▶ [TASK DIRECTIONS]: What's wanted is each entry repeated verbatim, minus its images.

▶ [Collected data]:
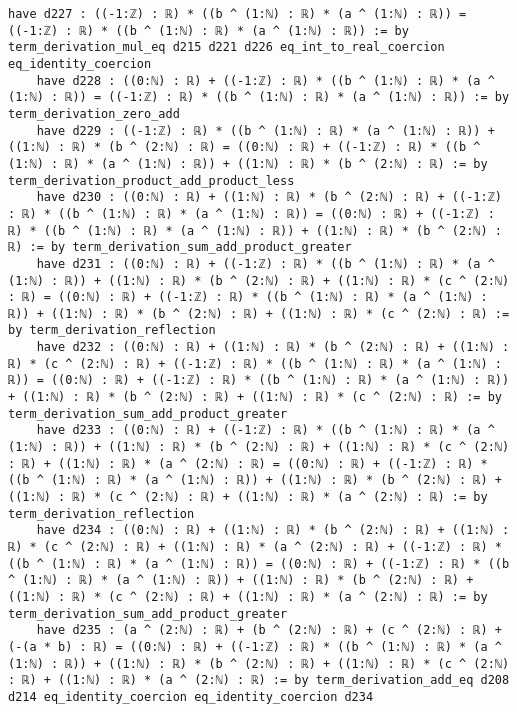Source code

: \documentclass{article}
\begin{document}
\begin{tcolorbox}[colback=white!10, width=\linewidth]
\begin{lstlisting}[language=Lean4]
    have d227 : ((-1:ℤ) : ℝ) * ((b ^ (1:ℕ) : ℝ) * (a ^ (1:ℕ) : ℝ)) = ((-1:ℤ) : ℝ) * ((b ^ (1:ℕ) : ℝ) * (a ^ (1:ℕ) : ℝ)) := by term_derivation_mul_eq d215 d221 d226 eq_int_to_real_coercion eq_identity_coercion
    have d228 : ((0:ℕ) : ℝ) + ((-1:ℤ) : ℝ) * ((b ^ (1:ℕ) : ℝ) * (a ^ (1:ℕ) : ℝ)) = ((-1:ℤ) : ℝ) * ((b ^ (1:ℕ) : ℝ) * (a ^ (1:ℕ) : ℝ)) := by term_derivation_zero_add
    have d229 : ((-1:ℤ) : ℝ) * ((b ^ (1:ℕ) : ℝ) * (a ^ (1:ℕ) : ℝ)) + ((1:ℕ) : ℝ) * (b ^ (2:ℕ) : ℝ) = ((0:ℕ) : ℝ) + ((-1:ℤ) : ℝ) * ((b ^ (1:ℕ) : ℝ) * (a ^ (1:ℕ) : ℝ)) + ((1:ℕ) : ℝ) * (b ^ (2:ℕ) : ℝ) := by term_derivation_product_add_product_less
    have d230 : ((0:ℕ) : ℝ) + ((1:ℕ) : ℝ) * (b ^ (2:ℕ) : ℝ) + ((-1:ℤ) : ℝ) * ((b ^ (1:ℕ) : ℝ) * (a ^ (1:ℕ) : ℝ)) = ((0:ℕ) : ℝ) + ((-1:ℤ) : ℝ) * ((b ^ (1:ℕ) : ℝ) * (a ^ (1:ℕ) : ℝ)) + ((1:ℕ) : ℝ) * (b ^ (2:ℕ) : ℝ) := by term_derivation_sum_add_product_greater
    have d231 : ((0:ℕ) : ℝ) + ((-1:ℤ) : ℝ) * ((b ^ (1:ℕ) : ℝ) * (a ^ (1:ℕ) : ℝ)) + ((1:ℕ) : ℝ) * (b ^ (2:ℕ) : ℝ) + ((1:ℕ) : ℝ) * (c ^ (2:ℕ) : ℝ) = ((0:ℕ) : ℝ) + ((-1:ℤ) : ℝ) * ((b ^ (1:ℕ) : ℝ) * (a ^ (1:ℕ) : ℝ)) + ((1:ℕ) : ℝ) * (b ^ (2:ℕ) : ℝ) + ((1:ℕ) : ℝ) * (c ^ (2:ℕ) : ℝ) := by term_derivation_reflection
    have d232 : ((0:ℕ) : ℝ) + ((1:ℕ) : ℝ) * (b ^ (2:ℕ) : ℝ) + ((1:ℕ) : ℝ) * (c ^ (2:ℕ) : ℝ) + ((-1:ℤ) : ℝ) * ((b ^ (1:ℕ) : ℝ) * (a ^ (1:ℕ) : ℝ)) = ((0:ℕ) : ℝ) + ((-1:ℤ) : ℝ) * ((b ^ (1:ℕ) : ℝ) * (a ^ (1:ℕ) : ℝ)) + ((1:ℕ) : ℝ) * (b ^ (2:ℕ) : ℝ) + ((1:ℕ) : ℝ) * (c ^ (2:ℕ) : ℝ) := by term_derivation_sum_add_product_greater
    have d233 : ((0:ℕ) : ℝ) + ((-1:ℤ) : ℝ) * ((b ^ (1:ℕ) : ℝ) * (a ^ (1:ℕ) : ℝ)) + ((1:ℕ) : ℝ) * (b ^ (2:ℕ) : ℝ) + ((1:ℕ) : ℝ) * (c ^ (2:ℕ) : ℝ) + ((1:ℕ) : ℝ) * (a ^ (2:ℕ) : ℝ) = ((0:ℕ) : ℝ) + ((-1:ℤ) : ℝ) * ((b ^ (1:ℕ) : ℝ) * (a ^ (1:ℕ) : ℝ)) + ((1:ℕ) : ℝ) * (b ^ (2:ℕ) : ℝ) + ((1:ℕ) : ℝ) * (c ^ (2:ℕ) : ℝ) + ((1:ℕ) : ℝ) * (a ^ (2:ℕ) : ℝ) := by term_derivation_reflection
    have d234 : ((0:ℕ) : ℝ) + ((1:ℕ) : ℝ) * (b ^ (2:ℕ) : ℝ) + ((1:ℕ) : ℝ) * (c ^ (2:ℕ) : ℝ) + ((1:ℕ) : ℝ) * (a ^ (2:ℕ) : ℝ) + ((-1:ℤ) : ℝ) * ((b ^ (1:ℕ) : ℝ) * (a ^ (1:ℕ) : ℝ)) = ((0:ℕ) : ℝ) + ((-1:ℤ) : ℝ) * ((b ^ (1:ℕ) : ℝ) * (a ^ (1:ℕ) : ℝ)) + ((1:ℕ) : ℝ) * (b ^ (2:ℕ) : ℝ) + ((1:ℕ) : ℝ) * (c ^ (2:ℕ) : ℝ) + ((1:ℕ) : ℝ) * (a ^ (2:ℕ) : ℝ) := by term_derivation_sum_add_product_greater
    have d235 : (a ^ (2:ℕ) : ℝ) + (b ^ (2:ℕ) : ℝ) + (c ^ (2:ℕ) : ℝ) + (-(a * b) : ℝ) = ((0:ℕ) : ℝ) + ((-1:ℤ) : ℝ) * ((b ^ (1:ℕ) : ℝ) * (a ^ (1:ℕ) : ℝ)) + ((1:ℕ) : ℝ) * (b ^ (2:ℕ) : ℝ) + ((1:ℕ) : ℝ) * (c ^ (2:ℕ) : ℝ) + ((1:ℕ) : ℝ) * (a ^ (2:ℕ) : ℝ) := by term_derivation_add_eq d208 d214 eq_identity_coercion eq_identity_coercion d234

\end{lstlisting}
\end{tcolorbox}
\end{document}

▶ [SOLUTION TO THIS EXERCISE]:
Source code

: \documentclass{article}
\begin{document}
\begin{tcolorbox}[colback=white!10, width=\linewidth]
\begin{lstlisting}[language=Lean4]
    have d227 : ((-1:ℤ) : ℝ) * ((b ^ (1:ℕ) : ℝ) * (a ^ (1:ℕ) : ℝ)) = ((-1:ℤ) : ℝ) * ((b ^ (1:ℕ) : ℝ) * (a ^ (1:ℕ) : ℝ)) := by term_derivation_mul_eq d215 d221 d226 eq_int_to_real_coercion eq_identity_coercion
    have d228 : ((0:ℕ) : ℝ) + ((-1:ℤ) : ℝ) * ((b ^ (1:ℕ) : ℝ) * (a ^ (1:ℕ) : ℝ)) = ((-1:ℤ) : ℝ) * ((b ^ (1:ℕ) : ℝ) * (a ^ (1:ℕ) : ℝ)) := by term_derivation_zero_add
    have d229 : ((-1:ℤ) : ℝ) * ((b ^ (1:ℕ) : ℝ) * (a ^ (1:ℕ) : ℝ)) + ((1:ℕ) : ℝ) * (b ^ (2:ℕ) : ℝ) = ((0:ℕ) : ℝ) + ((-1:ℤ) : ℝ) * ((b ^ (1:ℕ) : ℝ) * (a ^ (1:ℕ) : ℝ)) + ((1:ℕ) : ℝ) * (b ^ (2:ℕ) : ℝ) := by term_derivation_product_add_product_less
    have d230 : ((0:ℕ) : ℝ) + ((1:ℕ) : ℝ) * (b ^ (2:ℕ) : ℝ) + ((-1:ℤ) : ℝ) * ((b ^ (1:ℕ) : ℝ) * (a ^ (1:ℕ) : ℝ)) = ((0:ℕ) : ℝ) + ((-1:ℤ) : ℝ) * ((b ^ (1:ℕ) : ℝ) * (a ^ (1:ℕ) : ℝ)) + ((1:ℕ) : ℝ) * (b ^ (2:ℕ) : ℝ) := by term_derivation_sum_add_product_greater
    have d231 : ((0:ℕ) : ℝ) + ((-1:ℤ) : ℝ) * ((b ^ (1:ℕ) : ℝ) * (a ^ (1:ℕ) : ℝ)) + ((1:ℕ) : ℝ) * (b ^ (2:ℕ) : ℝ) + ((1:ℕ) : ℝ) * (c ^ (2:ℕ) : ℝ) = ((0:ℕ) : ℝ) + ((-1:ℤ) : ℝ) * ((b ^ (1:ℕ) : ℝ) * (a ^ (1:ℕ) : ℝ)) + ((1:ℕ) : ℝ) * (b ^ (2:ℕ) : ℝ) + ((1:ℕ) : ℝ) * (c ^ (2:ℕ) : ℝ) := by term_derivation_reflection
    have d232 : ((0:ℕ) : ℝ) + ((1:ℕ) : ℝ) * (b ^ (2:ℕ) : ℝ) + ((1:ℕ) : ℝ) * (c ^ (2:ℕ) : ℝ) + ((-1:ℤ) : ℝ) * ((b ^ (1:ℕ) : ℝ) * (a ^ (1:ℕ) : ℝ)) = ((0:ℕ) : ℝ) + ((-1:ℤ) : ℝ) * ((b ^ (1:ℕ) : ℝ) * (a ^ (1:ℕ) : ℝ)) + ((1:ℕ) : ℝ) * (b ^ (2:ℕ) : ℝ) + ((1:ℕ) : ℝ) * (c ^ (2:ℕ) : ℝ) := by term_derivation_sum_add_product_greater
    have d233 : ((0:ℕ) : ℝ) + ((-1:ℤ) : ℝ) * ((b ^ (1:ℕ) : ℝ) * (a ^ (1:ℕ) : ℝ)) + ((1:ℕ) : ℝ) * (b ^ (2:ℕ) : ℝ) + ((1:ℕ) : ℝ) * (c ^ (2:ℕ) : ℝ) + ((1:ℕ) : ℝ) * (a ^ (2:ℕ) : ℝ) = ((0:ℕ) : ℝ) + ((-1:ℤ) : ℝ) * ((b ^ (1:ℕ) : ℝ) * (a ^ (1:ℕ) : ℝ)) + ((1:ℕ) : ℝ) * (b ^ (2:ℕ) : ℝ) + ((1:ℕ) : ℝ) * (c ^ (2:ℕ) : ℝ) + ((1:ℕ) : ℝ) * (a ^ (2:ℕ) : ℝ) := by term_derivation_reflection
    have d234 : ((0:ℕ) : ℝ) + ((1:ℕ) : ℝ) * (b ^ (2:ℕ) : ℝ) + ((1:ℕ) : ℝ) * (c ^ (2:ℕ) : ℝ) + ((1:ℕ) : ℝ) * (a ^ (2:ℕ) : ℝ) + ((-1:ℤ) : ℝ) * ((b ^ (1:ℕ) : ℝ) * (a ^ (1:ℕ) : ℝ)) = ((0:ℕ) : ℝ) + ((-1:ℤ) : ℝ) * ((b ^ (1:ℕ) : ℝ) * (a ^ (1:ℕ) : ℝ)) + ((1:ℕ) : ℝ) * (b ^ (2:ℕ) : ℝ) + ((1:ℕ) : ℝ) * (c ^ (2:ℕ) : ℝ) + ((1:ℕ) : ℝ) * (a ^ (2:ℕ) : ℝ) := by term_derivation_sum_add_product_greater
    have d235 : (a ^ (2:ℕ) : ℝ) + (b ^ (2:ℕ) : ℝ) + (c ^ (2:ℕ) : ℝ) + (-(a * b) : ℝ) = ((0:ℕ) : ℝ) + ((-1:ℤ) : ℝ) * ((b ^ (1:ℕ) : ℝ) * (a ^ (1:ℕ) : ℝ)) + ((1:ℕ) : ℝ) * (b ^ (2:ℕ) : ℝ) + ((1:ℕ) : ℝ) * (c ^ (2:ℕ) : ℝ) + ((1:ℕ) : ℝ) * (a ^ (2:ℕ) : ℝ) := by term_derivation_add_eq d208 d214 eq_identity_coercion eq_identity_coercion d234

\end{lstlisting}
\end{tcolorbox}
\end{document}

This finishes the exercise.